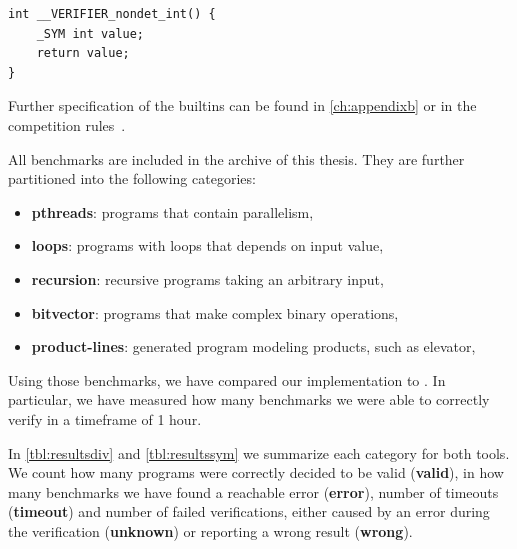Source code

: \begin{verbatim}
int __VERIFIER_nondet_int() {
    _SYM int value;
    return value;
}
\end{verbatim}
Further specification of the \svcomp builtins can be found in
\autoref{ch:appendixb} or in the competition rules~\cite{svcomp}.

All benchmarks are included in the archive of this thesis. They are further
partitioned into the following categories:
\begin{itemize}
    \item \textbf{pthreads}: programs that contain parallelism,
    \item \textbf{loops}: programs with loops that depends on input value,
    \item \textbf{recursion}: recursive programs taking an arbitrary input,
    \item \textbf{bitvector}: programs that make complex binary operations,
    \item \textbf{product-lines}: generated program modeling products, such as
        elevator,
\end{itemize}

Using those benchmarks, we have compared our implementation to \SymDIVINE. In
particular, we have measured how many benchmarks we were able to correctly verify in a
timeframe of 1 hour.

In \autoref{tbl:resultsdiv} and \autoref{tbl:resultssym} we summarize each
category for both tools. We count how many programs were correctly decided to be
valid (\textbf{valid}), in how many benchmarks we have found a reachable error
(\textbf{error}), number of timeouts (\textbf{timeout}) and number of failed
verifications, either caused by an error during the verification (\textbf{unknown})
or reporting a wrong result (\textbf{wrong}).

◆ Exercise objective ◆
Every record, from top to bottom, gets written out exactly; no picture goes into the copy.

◆ Your response ◆
Source code

: \begin{verbatim}
int __VERIFIER_nondet_int() {
    _SYM int value;
    return value;
}
\end{verbatim}
Further specification of the \svcomp builtins can be found in
\autoref{ch:appendixb} or in the competition rules~\cite{svcomp}.

All benchmarks are included in the archive of this thesis. They are further
partitioned into the following categories:
\begin{itemize}
    \item \textbf{pthreads}: programs that contain parallelism,
    \item \textbf{loops}: programs with loops that depends on input value,
    \item \textbf{recursion}: recursive programs taking an arbitrary input,
    \item \textbf{bitvector}: programs that make complex binary operations,
    \item \textbf{product-lines}: generated program modeling products, such as
        elevator,
\end{itemize}

Using those benchmarks, we have compared our implementation to \SymDIVINE. In
particular, we have measured how many benchmarks we were able to correctly verify in a
timeframe of 1 hour.

In \autoref{tbl:resultsdiv} and \autoref{tbl:resultssym} we summarize each
category for both tools. We count how many programs were correctly decided to be
valid (\textbf{valid}), in how many benchmarks we have found a reachable error
(\textbf{error}), number of timeouts (\textbf{timeout}) and number of failed
verifications, either caused by an error during the verification (\textbf{unknown})
or reporting a wrong result (\textbf{wrong}).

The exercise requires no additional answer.